I smiled. “Of all people, how can you ask me that question? I’ve always believed every child deserves one shamelessly indulgent parent.”
Leonardo laughed a dark laugh. “The Limb of Satan. Let us hope he is not the death of me.”
 
Lorenzo, Leonardo, and I had visited with Ludovico and Beatrice. Though we had little time to waste, we knew it was necessary to oblige. It would have seemed odd for the Medici to travel to Milan without a visit to his important ally,
Il Moro
. The Castella Sforza, an utterly impregnable fortress of bricks the color of dried blood, was impossibly luxurious within.
The welcome by
Il Moro
and his lovely young bride could not have been warmer. Ludovico, in the years since I had last seen him in Rome, had matured into a thick-bodied man with a broad, fleshy face and a heavy, drooping chin. Beatrice, the youngest daughter of Ferrante—that dangerous Neapolitan friend of Lorenzo’s since his youth—had been a sheer delight, happy and exuberant and spectacularly attired in a pearl-encrusted gown.
The couple had seemed quite at home in their role as “First Lord and Lady of Milan,” while in fact Ludovico’s nephew, Gian, was the true ducal heir. Gian and his wife, Isabella, were nowhere to be found at court, and Beatrice had whispered to me that Isabella was furious at this state of affairs. Furious to have a weak, effeminate husband who trembled under the gaze of
Il Moro
, whom Gian allowed to rule un-challenged, who beat her in private, and openly flaunted his affair with a country boy.
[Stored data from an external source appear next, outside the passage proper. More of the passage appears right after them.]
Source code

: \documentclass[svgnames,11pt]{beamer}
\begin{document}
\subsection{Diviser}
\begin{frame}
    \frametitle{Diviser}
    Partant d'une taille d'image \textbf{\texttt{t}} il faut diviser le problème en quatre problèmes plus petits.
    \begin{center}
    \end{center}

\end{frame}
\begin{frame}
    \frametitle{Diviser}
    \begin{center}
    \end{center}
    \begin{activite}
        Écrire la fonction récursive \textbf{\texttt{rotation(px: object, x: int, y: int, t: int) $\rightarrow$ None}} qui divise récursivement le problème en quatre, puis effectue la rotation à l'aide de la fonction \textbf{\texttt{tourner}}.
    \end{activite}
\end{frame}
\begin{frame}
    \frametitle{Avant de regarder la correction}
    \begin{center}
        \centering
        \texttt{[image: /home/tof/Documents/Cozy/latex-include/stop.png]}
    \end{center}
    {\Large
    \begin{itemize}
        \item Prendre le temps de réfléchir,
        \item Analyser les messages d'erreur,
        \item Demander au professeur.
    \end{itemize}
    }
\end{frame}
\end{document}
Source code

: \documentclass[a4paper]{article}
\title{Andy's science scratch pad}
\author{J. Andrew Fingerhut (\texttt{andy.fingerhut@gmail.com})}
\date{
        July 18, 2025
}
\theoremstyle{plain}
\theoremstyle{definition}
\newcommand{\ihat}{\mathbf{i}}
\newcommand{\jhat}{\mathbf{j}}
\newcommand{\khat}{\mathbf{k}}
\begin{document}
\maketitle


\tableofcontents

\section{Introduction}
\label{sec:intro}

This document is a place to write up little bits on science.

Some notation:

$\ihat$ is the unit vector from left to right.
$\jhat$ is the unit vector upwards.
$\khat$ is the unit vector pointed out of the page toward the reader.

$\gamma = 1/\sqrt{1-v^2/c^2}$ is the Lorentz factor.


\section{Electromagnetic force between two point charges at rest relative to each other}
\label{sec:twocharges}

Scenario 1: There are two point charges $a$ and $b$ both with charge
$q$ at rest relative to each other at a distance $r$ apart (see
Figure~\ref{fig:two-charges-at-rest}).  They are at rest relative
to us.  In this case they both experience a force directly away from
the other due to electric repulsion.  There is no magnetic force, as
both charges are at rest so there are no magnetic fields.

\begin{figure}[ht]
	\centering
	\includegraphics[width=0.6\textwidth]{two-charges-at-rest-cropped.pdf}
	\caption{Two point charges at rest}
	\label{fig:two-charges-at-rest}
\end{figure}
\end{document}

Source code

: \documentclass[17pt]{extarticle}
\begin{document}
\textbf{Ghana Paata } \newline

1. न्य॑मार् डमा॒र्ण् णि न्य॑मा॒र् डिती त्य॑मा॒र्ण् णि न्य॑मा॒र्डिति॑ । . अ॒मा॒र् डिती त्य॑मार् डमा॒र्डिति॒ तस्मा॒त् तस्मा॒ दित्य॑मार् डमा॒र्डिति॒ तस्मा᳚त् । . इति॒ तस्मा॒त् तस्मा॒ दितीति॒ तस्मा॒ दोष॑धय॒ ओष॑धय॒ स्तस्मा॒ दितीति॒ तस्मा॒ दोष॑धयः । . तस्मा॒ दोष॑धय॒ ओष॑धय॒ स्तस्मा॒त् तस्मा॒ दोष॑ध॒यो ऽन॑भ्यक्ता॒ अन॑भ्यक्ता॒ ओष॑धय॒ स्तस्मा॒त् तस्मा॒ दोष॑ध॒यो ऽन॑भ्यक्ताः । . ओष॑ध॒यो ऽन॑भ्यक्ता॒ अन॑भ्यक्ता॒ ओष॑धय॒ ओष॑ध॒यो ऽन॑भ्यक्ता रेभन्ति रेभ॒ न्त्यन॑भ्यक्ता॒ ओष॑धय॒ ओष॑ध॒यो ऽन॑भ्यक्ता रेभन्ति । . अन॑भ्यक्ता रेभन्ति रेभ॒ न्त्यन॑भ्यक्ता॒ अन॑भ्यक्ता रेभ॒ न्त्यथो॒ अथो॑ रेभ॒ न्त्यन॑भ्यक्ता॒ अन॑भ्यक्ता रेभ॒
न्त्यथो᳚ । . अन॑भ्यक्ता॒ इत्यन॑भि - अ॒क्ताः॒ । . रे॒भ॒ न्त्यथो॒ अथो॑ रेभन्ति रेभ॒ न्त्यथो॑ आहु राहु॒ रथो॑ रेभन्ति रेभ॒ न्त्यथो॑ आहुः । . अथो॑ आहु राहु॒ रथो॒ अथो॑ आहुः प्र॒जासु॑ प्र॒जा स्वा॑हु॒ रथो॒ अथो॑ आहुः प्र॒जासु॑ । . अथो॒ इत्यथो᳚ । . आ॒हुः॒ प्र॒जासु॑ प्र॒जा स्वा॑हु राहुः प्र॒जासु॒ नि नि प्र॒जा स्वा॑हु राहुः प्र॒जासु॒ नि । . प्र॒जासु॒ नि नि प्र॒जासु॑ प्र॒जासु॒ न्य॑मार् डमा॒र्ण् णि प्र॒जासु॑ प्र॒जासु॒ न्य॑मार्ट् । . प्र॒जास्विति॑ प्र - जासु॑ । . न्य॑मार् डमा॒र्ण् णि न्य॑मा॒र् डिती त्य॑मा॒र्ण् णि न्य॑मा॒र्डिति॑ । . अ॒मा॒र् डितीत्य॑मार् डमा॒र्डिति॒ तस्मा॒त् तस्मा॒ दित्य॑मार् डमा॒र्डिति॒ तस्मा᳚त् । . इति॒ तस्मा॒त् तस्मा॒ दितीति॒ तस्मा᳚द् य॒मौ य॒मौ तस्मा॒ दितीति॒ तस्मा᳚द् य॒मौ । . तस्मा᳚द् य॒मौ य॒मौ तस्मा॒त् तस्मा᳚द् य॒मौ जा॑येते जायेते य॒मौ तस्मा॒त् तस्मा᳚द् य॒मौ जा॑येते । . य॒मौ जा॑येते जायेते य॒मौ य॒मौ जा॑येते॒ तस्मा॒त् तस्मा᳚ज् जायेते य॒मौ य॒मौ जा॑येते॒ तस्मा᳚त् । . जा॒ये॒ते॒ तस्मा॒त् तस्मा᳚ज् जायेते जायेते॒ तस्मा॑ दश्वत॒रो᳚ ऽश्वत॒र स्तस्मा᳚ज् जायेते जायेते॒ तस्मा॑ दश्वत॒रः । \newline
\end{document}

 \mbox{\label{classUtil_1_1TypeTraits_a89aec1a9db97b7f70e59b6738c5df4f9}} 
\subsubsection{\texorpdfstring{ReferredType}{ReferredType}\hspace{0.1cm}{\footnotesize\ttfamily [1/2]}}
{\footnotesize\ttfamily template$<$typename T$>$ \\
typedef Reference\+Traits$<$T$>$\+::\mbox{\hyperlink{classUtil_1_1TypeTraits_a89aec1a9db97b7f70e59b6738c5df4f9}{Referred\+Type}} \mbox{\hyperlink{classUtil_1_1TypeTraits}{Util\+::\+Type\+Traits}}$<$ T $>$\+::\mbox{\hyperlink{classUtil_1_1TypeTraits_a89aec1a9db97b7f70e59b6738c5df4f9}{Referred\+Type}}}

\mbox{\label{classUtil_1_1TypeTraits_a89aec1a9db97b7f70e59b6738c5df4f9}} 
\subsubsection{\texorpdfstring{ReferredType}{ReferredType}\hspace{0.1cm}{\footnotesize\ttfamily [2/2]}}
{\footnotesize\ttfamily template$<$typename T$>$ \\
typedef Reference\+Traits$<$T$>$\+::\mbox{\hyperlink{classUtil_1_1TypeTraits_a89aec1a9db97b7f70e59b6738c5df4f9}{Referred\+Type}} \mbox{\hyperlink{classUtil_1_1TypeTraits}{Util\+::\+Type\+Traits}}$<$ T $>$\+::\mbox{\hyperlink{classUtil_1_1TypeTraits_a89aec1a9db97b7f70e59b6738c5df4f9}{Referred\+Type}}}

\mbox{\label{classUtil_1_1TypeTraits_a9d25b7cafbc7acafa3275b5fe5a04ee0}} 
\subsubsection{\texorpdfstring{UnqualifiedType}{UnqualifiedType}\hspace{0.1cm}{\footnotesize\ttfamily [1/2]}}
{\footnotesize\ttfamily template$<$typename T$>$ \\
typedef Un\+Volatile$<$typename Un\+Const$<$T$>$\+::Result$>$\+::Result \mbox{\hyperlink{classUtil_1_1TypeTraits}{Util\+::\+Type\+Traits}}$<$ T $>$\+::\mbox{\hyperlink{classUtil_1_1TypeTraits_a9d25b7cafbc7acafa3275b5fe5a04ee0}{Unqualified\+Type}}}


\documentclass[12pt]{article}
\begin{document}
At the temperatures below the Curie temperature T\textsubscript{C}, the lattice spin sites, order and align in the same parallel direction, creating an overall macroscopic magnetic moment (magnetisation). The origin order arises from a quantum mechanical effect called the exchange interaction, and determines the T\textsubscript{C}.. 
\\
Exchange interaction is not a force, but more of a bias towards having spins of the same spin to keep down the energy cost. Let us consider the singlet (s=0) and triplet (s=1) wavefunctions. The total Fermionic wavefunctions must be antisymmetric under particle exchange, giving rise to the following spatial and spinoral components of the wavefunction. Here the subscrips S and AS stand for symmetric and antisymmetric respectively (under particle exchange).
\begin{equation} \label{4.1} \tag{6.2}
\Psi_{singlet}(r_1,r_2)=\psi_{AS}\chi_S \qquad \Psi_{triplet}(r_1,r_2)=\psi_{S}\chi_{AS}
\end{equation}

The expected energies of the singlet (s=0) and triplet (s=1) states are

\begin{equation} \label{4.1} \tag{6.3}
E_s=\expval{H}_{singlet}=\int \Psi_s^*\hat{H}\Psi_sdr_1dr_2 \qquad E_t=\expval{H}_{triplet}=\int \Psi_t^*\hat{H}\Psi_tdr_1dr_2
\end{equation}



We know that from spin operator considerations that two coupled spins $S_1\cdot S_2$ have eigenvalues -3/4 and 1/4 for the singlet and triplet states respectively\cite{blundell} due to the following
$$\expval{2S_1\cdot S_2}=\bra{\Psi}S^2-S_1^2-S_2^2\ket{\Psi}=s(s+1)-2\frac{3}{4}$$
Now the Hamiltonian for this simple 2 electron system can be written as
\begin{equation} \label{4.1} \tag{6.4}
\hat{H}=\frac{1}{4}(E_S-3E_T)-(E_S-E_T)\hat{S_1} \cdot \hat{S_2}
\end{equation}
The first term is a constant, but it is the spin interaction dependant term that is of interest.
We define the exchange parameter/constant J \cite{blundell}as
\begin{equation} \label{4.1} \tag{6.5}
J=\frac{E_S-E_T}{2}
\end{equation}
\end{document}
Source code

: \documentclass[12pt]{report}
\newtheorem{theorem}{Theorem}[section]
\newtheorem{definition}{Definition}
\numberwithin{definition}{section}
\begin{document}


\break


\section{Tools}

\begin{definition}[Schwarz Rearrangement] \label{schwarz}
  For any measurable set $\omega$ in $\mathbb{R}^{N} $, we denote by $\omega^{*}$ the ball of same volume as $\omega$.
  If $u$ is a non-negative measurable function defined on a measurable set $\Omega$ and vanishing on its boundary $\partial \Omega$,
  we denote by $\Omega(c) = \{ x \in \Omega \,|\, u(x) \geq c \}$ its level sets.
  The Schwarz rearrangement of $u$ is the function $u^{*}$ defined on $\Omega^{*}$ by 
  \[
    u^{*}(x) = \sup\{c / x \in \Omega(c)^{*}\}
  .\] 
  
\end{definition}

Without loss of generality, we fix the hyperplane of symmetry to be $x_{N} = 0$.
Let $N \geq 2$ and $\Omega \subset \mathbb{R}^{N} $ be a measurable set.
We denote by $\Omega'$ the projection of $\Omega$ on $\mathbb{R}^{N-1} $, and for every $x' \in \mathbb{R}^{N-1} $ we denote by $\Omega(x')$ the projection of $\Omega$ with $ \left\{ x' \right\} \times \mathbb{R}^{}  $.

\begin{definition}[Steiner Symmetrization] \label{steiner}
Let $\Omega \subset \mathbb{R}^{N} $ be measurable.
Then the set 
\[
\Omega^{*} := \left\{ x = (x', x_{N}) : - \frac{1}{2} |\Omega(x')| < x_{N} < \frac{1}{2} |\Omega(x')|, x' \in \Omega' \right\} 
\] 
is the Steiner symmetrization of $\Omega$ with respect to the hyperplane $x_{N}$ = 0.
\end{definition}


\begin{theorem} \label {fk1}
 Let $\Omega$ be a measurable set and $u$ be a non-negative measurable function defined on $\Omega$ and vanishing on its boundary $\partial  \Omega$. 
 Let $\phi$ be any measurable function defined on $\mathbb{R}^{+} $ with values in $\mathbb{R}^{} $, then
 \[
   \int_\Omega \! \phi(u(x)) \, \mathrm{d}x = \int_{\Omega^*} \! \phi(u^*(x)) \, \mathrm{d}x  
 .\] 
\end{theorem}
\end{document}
At Lorenzo’s urgings we had had a quiet, intimate evening at the castella, treated to exquisite food, while beautiful music played quietly in the corner. Much praise was heaped on Leonardo for his talents, and assurances were made that he was accepted within the court’s innermost circle.
While Lorenzo and Ludovico spoke privately, Beatrice had chattered about an endless list of projects for the court artist—a summer house for her garden and decoration of her already opulent private apartments. She wished him to design a
rappresentazione
for an upcoming festival. “Something celestial,” she’d insisted enthusiastically, “with spinning planets, and the zodiac, and stars lit up like those in the sky!”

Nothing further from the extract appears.